▶ [Exercise]: The required result is each line of the entries below containing the string "lake".

━━ Supplied entries

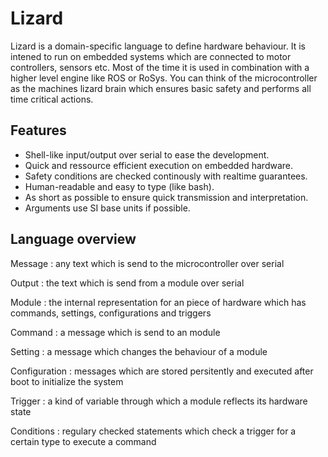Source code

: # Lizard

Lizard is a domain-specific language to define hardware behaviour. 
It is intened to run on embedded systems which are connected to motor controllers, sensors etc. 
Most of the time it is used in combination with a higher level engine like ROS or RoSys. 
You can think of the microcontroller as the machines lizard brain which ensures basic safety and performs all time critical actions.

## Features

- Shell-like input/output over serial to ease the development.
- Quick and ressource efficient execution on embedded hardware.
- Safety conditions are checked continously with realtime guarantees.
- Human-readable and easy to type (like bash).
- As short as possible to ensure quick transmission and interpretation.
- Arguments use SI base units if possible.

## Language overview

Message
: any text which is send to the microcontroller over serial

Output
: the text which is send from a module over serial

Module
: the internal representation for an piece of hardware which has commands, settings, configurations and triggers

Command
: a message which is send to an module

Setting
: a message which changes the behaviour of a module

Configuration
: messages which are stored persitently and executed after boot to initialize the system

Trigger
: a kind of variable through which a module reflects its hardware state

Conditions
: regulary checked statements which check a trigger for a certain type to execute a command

━━━━
━━ Supplied entries

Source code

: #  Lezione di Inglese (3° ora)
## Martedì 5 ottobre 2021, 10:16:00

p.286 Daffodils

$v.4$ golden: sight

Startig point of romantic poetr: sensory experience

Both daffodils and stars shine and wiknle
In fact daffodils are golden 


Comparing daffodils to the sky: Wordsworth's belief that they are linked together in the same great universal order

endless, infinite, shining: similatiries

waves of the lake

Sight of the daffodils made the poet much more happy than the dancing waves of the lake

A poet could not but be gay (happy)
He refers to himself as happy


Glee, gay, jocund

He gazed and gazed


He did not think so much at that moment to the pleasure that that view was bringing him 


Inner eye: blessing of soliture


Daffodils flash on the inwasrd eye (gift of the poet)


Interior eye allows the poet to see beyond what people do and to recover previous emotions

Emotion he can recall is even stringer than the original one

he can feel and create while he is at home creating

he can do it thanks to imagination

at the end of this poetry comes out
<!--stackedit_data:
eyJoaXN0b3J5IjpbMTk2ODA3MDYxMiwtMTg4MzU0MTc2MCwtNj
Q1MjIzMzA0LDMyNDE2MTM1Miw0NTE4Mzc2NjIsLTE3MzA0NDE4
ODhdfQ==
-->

━━━━

▶ [Solution to this task]:
waves of the lake
Sight of the daffodils made the poet much more happy than the dancing waves of the lake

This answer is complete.